O governo da Austrália anunciou um esquema pioneiro para fornecer a cada residência três horas de eletricidade gratuita diária, a partir de 2026. A iniciativa visa utilizar o excesso de energia solar gerada durante o dia. Se bem-sucedida, poderia inspirar políticas semelhantes em todo o mundo.
A rede elétrica australiana enfrenta capacidade excedente de energia solar durante as horas de luz do dia, mas sofre sob tensão à noite. Para lidar com isso, o governo introduziu o esquema "Solar Sharer", uma iniciativa nacional pioneira no mundo. Será implementado a partir de julho de 2026 em New South Wales, South Australia e no canto sudeste de Queensland, expandindo-se para todo o país em 2027.
A Austrália lidera globalmente no implantação de energia solar, com 42 gigawatts instalados — equivalente a mais de 1.500 watts por pessoa, cinco vezes a média mundial, de acordo com Bin Lu na Australian National University em Canberra. Outros 40 gigawatts de nova capacidade renovável estão planejados até 2030. "Como resultado, há uma abundante energia solar sendo injetada na rede no meio do dia," diz Lu. "Se não for usada de forma eficaz, simplesmente será desperdiçada."
Quatro milhões de residências têm painéis solares em telhados que alimentam a rede, mas locatários e moradores de apartamentos frequentemente ficam de fora. O esquema aborda isso oferecendo energia gratuita durante o pico de produção solar. Marnie Shaw, também na Australian National University, explica: "Isso dá a todos acesso à energia solar de uma maneira muito simples. Você não precisa comprar uma participação em uma fazenda solar. Você não precisa de uma bateria. Você simplesmente usa a energia solar que já está sendo produzida por outros. Quando você usa energia no meio do dia, estará usando o excesso de energia produzido pelo painel solar no telhado do seu vizinho."

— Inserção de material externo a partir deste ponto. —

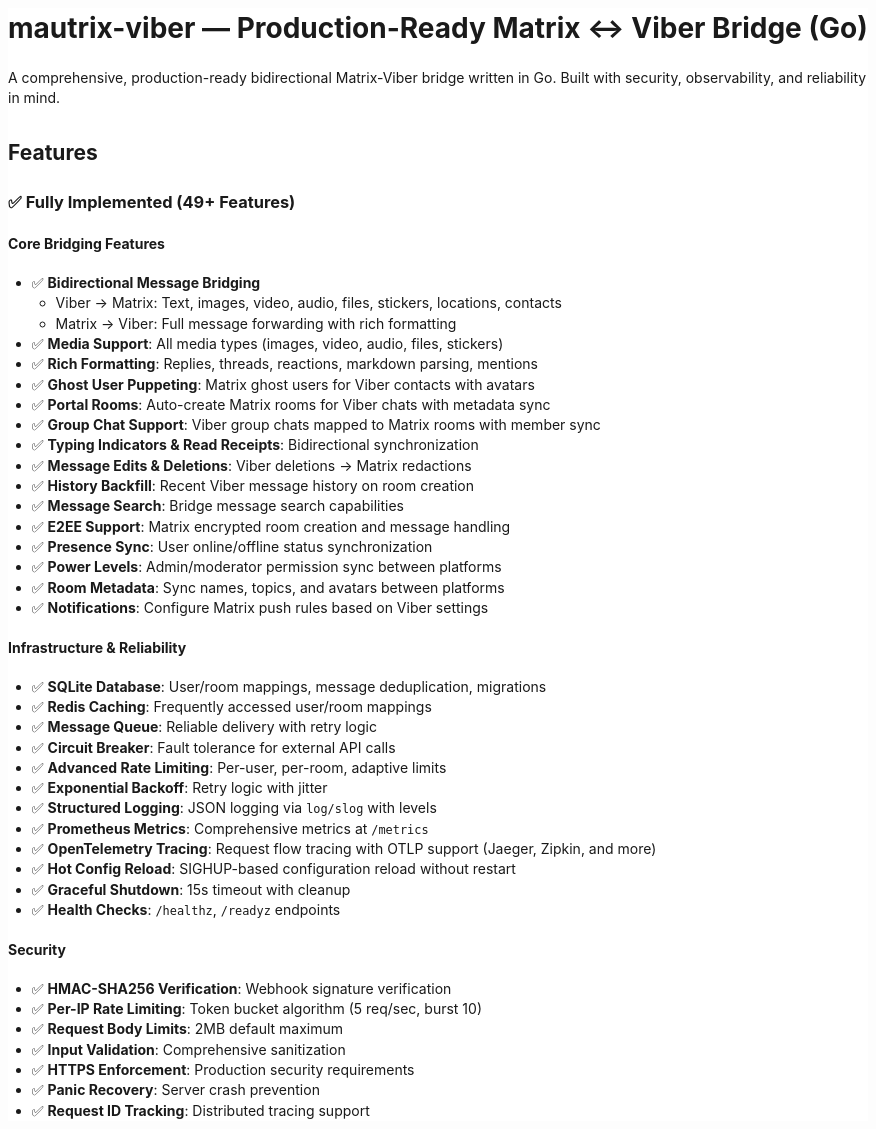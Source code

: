 # mautrix-viber — Production-Ready Matrix ↔ Viber Bridge (Go)

A comprehensive, production-ready bidirectional Matrix-Viber bridge written in Go. Built with security, observability, and reliability in mind.

## Features

### ✅ Fully Implemented (49+ Features)

#### Core Bridging Features
- ✅ **Bidirectional Message Bridging**
  - Viber → Matrix: Text, images, video, audio, files, stickers, locations, contacts
  - Matrix → Viber: Full message forwarding with rich formatting
- ✅ **Media Support**: All media types (images, video, audio, files, stickers)
- ✅ **Rich Formatting**: Replies, threads, reactions, markdown parsing, mentions
- ✅ **Ghost User Puppeting**: Matrix ghost users for Viber contacts with avatars
- ✅ **Portal Rooms**: Auto-create Matrix rooms for Viber chats with metadata sync
- ✅ **Group Chat Support**: Viber group chats mapped to Matrix rooms with member sync
- ✅ **Typing Indicators & Read Receipts**: Bidirectional synchronization
- ✅ **Message Edits & Deletions**: Viber deletions → Matrix redactions
- ✅ **History Backfill**: Recent Viber message history on room creation
- ✅ **Message Search**: Bridge message search capabilities
- ✅ **E2EE Support**: Matrix encrypted room creation and message handling
- ✅ **Presence Sync**: User online/offline status synchronization
- ✅ **Power Levels**: Admin/moderator permission sync between platforms
- ✅ **Room Metadata**: Sync names, topics, and avatars between platforms
- ✅ **Notifications**: Configure Matrix push rules based on Viber settings

#### Infrastructure & Reliability
- ✅ **SQLite Database**: User/room mappings, message deduplication, migrations
- ✅ **Redis Caching**: Frequently accessed user/room mappings
- ✅ **Message Queue**: Reliable delivery with retry logic
- ✅ **Circuit Breaker**: Fault tolerance for external API calls
- ✅ **Advanced Rate Limiting**: Per-user, per-room, adaptive limits
- ✅ **Exponential Backoff**: Retry logic with jitter
- ✅ **Structured Logging**: JSON logging via `log/slog` with levels
- ✅ **Prometheus Metrics**: Comprehensive metrics at `/metrics`
- ✅ **OpenTelemetry Tracing**: Request flow tracing with OTLP support (Jaeger, Zipkin, and more)
- ✅ **Hot Config Reload**: SIGHUP-based configuration reload without restart
- ✅ **Graceful Shutdown**: 15s timeout with cleanup
- ✅ **Health Checks**: `/healthz`, `/readyz` endpoints

#### Security
- ✅ **HMAC-SHA256 Verification**: Webhook signature verification
- ✅ **Per-IP Rate Limiting**: Token bucket algorithm (5 req/sec, burst 10)
- ✅ **Request Body Limits**: 2MB default maximum
- ✅ **Input Validation**: Comprehensive sanitization
- ✅ **HTTPS Enforcement**: Production security requirements
- ✅ **Panic Recovery**: Server crash prevention
- ✅ **Request ID Tracking**: Distributed tracing support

Embora descontos baseados no tempo semelhantes existam de fornecedores na Austrália e na Europa, este programa liderado pelo governo é sem precedentes em escala. Críticos levantam preocupações. Dylan McConnell na University of New South Wales alerta que isso pode desencorajar novas instalações solares: "Você afia o lápis e começa a fazer os cálculos quando está pensando em instalar solar na sua casa. Então alguém diz 'ei, é energia gratuita por 3 horas no meio do dia', você pode reconsiderar essa decisão."
Ele observa problemas potenciais como aumento nas compras de baterias, redução no valor para proprietários de solares existentes, complexidades administrativas e riscos de fornecedores aumentarem outros preços. Alexandr Akimov na Griffith University destaca riscos climáticos: "Há um risco de que, durante dias chuvosos, particularmente quando frentes meteorológicas amplas cobrem os estados do leste, o alto consumo diurno combinado com baixa geração solar possa levar a picos na demanda da rede diurna."
Glenn Platt na University of Sydney vê isso como um experimento social: "Significa uma mudança enorme, e estamos assumindo que os consumidores de energia farão certas coisas. É menos sobre os elétrons e os dólares e mais sobre a mudança comportamental." À medida que outras nações avançam na adoção solar, a abordagem da Austrália será observada de perto.